Worum geht es heute Abend eigentlich? Vornehmlich stehen zwei Dinge im Vordergrund: Wie geht Hollywood mit dem Rassismus-Vorwurf um? Gut, mit der Gagorgel Chris Rock ausgerechnet einen schwarzen Komiker zum Moderator des Abends zu machen, das ist schon eine sehr perfide Form des, sorry, Whitewashings. Ändert aber nichts an der Tatsache, dass die Academy eine kleine Reform durchaus vertragen könnte. Das zweite Jahr in Folge ist kein schwarzer Schauspieler in der Darstellerkategorie nominiert. Nicht einmal Kevin Hart ("Ride along 2"). Aus Protest bleiben dann unter anderem Schauspieler wie Will Smith ("After Earth") oder Jada Pinkett-Smith ("Magic Mike XXL") der Veranstaltung fern.

Wenn die CSU entscheidet, wer den Oscar holt

Interessant ist auch die Zusammensetzung der Jury: Die "Los Angeles Times" ermittelte im Jahr 2012, 94 Prozent seien weiß, 77 Prozent männlich, das Durchschnittsalter liege bei 62 Jahren. Im Grunde genommen bedeutet das: Die CSU entscheidet darüber, wer das Ding holt. Unter diesen Umständen ist es sehr erstaunlich, dass überhaupt schon mal ein Schwarzer die Trophäe mit nach Hause nehmen durfte.

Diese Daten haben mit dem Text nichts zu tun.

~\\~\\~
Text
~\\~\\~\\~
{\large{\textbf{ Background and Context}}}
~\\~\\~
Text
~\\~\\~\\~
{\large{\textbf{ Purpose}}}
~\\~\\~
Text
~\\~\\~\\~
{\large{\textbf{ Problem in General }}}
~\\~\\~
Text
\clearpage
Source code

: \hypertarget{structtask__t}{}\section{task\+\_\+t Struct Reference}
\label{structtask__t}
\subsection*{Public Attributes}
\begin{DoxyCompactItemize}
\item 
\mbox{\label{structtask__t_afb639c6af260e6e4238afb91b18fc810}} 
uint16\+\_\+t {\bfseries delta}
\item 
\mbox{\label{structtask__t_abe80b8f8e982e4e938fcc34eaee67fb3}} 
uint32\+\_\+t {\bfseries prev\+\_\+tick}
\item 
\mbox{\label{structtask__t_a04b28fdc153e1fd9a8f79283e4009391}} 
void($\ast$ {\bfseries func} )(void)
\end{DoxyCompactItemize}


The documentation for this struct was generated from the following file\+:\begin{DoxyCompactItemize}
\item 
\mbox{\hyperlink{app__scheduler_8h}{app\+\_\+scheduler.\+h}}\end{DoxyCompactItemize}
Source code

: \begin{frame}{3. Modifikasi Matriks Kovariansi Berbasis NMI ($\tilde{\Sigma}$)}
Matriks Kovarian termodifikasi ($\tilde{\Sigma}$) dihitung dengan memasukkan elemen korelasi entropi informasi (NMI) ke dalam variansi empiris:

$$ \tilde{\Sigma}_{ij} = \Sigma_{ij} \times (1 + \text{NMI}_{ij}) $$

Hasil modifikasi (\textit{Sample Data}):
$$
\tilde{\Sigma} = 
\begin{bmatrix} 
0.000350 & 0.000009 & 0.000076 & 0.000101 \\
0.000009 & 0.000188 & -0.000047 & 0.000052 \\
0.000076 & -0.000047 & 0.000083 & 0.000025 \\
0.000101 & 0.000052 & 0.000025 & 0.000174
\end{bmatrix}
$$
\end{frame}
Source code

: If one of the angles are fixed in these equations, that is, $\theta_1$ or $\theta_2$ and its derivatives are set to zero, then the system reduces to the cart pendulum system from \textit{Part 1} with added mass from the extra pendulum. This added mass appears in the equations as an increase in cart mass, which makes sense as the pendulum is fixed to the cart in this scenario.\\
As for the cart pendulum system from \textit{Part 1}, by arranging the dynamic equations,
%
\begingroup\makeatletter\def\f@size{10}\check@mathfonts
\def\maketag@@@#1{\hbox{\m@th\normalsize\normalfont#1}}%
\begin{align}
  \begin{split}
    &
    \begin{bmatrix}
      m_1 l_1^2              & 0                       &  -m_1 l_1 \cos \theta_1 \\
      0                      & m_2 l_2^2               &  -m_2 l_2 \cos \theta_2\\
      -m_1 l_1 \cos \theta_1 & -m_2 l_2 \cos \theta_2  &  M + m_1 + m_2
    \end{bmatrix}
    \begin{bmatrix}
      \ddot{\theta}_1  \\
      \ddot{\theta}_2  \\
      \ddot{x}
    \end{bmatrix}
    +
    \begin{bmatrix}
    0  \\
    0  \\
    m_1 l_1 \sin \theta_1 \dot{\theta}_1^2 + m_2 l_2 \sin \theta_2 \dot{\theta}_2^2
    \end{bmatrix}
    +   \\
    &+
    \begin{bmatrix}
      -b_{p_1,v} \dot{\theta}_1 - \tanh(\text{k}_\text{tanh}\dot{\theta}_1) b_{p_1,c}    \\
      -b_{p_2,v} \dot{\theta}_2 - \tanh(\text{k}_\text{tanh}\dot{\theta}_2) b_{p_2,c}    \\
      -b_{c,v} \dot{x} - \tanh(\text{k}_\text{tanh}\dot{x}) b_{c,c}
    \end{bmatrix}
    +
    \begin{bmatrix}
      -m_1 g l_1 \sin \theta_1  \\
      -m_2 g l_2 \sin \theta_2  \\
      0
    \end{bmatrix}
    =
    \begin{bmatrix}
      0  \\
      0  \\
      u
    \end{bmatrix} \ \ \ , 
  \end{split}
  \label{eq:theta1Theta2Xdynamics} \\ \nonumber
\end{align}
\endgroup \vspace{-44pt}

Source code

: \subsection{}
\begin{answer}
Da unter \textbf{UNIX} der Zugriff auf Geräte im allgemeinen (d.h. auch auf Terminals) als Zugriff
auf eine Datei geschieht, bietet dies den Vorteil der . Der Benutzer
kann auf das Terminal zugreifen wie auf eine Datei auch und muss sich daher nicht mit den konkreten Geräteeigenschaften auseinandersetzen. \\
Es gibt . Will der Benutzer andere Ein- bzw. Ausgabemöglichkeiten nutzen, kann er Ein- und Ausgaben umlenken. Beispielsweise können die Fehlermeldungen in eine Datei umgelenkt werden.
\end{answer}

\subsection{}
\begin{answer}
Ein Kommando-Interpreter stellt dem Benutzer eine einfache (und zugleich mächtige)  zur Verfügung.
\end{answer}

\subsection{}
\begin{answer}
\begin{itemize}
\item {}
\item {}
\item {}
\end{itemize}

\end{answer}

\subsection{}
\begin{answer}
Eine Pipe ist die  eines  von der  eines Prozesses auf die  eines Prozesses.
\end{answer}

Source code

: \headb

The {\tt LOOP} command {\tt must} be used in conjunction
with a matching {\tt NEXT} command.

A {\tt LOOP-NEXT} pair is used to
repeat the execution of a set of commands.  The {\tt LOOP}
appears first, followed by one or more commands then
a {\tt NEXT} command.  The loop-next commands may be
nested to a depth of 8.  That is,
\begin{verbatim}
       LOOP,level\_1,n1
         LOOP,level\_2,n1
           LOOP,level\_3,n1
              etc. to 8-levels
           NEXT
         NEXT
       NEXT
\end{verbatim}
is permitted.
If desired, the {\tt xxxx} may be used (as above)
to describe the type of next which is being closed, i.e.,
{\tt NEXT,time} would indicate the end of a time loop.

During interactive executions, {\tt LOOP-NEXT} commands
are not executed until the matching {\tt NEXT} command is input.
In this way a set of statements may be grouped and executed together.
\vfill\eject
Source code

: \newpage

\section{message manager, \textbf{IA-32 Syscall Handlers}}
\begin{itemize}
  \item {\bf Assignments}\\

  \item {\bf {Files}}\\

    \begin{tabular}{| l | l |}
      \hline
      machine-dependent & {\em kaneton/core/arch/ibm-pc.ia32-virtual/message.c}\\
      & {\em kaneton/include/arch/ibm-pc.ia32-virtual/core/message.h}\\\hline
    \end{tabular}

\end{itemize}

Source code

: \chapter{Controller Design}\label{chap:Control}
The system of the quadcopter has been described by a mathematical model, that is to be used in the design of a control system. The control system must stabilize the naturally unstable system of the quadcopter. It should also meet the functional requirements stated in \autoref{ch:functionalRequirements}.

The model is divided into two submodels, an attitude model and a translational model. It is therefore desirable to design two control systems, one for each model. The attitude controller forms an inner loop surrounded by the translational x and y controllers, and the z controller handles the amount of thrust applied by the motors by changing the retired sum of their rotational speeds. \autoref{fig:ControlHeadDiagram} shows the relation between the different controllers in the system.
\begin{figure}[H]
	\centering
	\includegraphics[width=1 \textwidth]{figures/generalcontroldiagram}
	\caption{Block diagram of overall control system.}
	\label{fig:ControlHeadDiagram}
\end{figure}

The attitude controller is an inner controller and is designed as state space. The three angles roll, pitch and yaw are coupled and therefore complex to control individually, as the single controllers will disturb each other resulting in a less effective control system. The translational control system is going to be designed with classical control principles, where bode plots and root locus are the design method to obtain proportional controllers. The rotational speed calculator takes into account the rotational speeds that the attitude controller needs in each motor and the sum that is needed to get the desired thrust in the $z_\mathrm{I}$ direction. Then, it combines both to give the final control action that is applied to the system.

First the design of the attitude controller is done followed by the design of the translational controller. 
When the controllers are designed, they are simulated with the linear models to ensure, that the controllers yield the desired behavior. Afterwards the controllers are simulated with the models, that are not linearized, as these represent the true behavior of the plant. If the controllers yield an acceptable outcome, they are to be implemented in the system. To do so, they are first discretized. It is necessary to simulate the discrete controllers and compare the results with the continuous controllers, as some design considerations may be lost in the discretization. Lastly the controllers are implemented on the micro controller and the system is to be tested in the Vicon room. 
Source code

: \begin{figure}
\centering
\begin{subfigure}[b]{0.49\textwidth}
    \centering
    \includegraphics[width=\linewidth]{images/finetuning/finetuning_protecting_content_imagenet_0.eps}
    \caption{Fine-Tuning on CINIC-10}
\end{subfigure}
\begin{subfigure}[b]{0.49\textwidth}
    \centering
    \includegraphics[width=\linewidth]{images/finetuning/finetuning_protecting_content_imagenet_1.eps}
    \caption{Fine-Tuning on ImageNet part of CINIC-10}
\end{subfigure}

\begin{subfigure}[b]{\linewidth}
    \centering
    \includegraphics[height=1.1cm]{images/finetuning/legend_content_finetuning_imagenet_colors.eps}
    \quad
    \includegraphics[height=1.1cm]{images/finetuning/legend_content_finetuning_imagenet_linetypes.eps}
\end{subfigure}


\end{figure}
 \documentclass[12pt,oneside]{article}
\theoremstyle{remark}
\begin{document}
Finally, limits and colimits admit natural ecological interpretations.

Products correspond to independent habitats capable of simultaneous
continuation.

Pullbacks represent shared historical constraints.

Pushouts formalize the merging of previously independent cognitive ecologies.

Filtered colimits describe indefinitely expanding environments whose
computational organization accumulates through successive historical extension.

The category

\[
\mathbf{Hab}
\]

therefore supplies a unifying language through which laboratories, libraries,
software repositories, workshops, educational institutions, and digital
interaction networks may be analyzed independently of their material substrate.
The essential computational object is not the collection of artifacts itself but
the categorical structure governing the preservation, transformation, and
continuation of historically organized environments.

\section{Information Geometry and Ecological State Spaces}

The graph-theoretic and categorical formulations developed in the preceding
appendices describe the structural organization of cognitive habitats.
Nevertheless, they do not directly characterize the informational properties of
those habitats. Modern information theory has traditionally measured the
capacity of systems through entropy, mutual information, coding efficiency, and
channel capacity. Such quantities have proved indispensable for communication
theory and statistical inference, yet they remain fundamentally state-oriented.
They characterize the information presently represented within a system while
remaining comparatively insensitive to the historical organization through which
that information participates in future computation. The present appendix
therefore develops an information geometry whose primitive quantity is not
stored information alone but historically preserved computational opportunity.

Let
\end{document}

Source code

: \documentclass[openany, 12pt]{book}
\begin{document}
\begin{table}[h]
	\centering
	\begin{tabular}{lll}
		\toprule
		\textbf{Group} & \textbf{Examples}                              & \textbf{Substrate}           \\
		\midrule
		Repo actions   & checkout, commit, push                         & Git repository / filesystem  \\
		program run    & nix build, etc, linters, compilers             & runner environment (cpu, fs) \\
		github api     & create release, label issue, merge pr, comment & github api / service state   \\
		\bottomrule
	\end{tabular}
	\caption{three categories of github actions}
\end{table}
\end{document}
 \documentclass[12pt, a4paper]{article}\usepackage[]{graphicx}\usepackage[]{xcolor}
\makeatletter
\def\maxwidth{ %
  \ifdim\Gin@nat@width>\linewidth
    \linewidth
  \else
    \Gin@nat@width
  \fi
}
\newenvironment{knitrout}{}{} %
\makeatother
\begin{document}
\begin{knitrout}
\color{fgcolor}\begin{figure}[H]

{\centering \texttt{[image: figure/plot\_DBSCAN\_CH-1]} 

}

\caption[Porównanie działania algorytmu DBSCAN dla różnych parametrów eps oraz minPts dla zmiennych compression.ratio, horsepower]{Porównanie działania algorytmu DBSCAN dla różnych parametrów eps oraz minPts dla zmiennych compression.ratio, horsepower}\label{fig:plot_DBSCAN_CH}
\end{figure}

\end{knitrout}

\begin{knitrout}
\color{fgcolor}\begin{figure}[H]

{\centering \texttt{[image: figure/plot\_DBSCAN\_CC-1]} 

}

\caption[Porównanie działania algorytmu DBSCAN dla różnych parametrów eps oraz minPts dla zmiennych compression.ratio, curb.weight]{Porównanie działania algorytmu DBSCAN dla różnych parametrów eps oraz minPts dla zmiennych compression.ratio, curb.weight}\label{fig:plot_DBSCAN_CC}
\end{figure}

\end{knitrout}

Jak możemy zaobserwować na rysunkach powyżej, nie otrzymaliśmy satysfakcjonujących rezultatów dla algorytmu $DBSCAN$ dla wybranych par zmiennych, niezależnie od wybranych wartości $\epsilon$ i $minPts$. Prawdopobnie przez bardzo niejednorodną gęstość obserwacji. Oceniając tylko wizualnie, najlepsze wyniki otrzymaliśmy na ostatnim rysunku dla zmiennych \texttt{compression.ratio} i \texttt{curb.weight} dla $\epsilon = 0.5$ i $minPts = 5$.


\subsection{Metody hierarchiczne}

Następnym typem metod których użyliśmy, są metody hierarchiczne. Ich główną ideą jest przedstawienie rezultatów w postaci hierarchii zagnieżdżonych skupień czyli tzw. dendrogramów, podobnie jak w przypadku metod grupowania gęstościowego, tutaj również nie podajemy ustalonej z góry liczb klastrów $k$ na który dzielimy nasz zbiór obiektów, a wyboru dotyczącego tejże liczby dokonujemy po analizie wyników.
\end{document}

Manch einer hält den Vorwurf rassistischer Bewertungsgrundlage für völlig ungerechtfertigt und verweist auf die Preisträger vergangener Jahre wie Sidney Poitier, Denzel Washington oder Halle Berry. Dass man aber das knappe Dutzend schwarze Gewinner in 88 Jahren Preisverleihungsgeschichte aus dem Kopf aufsagen kann, bestätigt den Vorwurf doch eher.

Und wenn in einem Film ("Creed") mit einem schwarzen Hauptdarsteller und einem schwarzen Regisseur ausgerechnet Sylvester Stallone für den Oscar nominiert ist, hast Du wirklich ein Problem.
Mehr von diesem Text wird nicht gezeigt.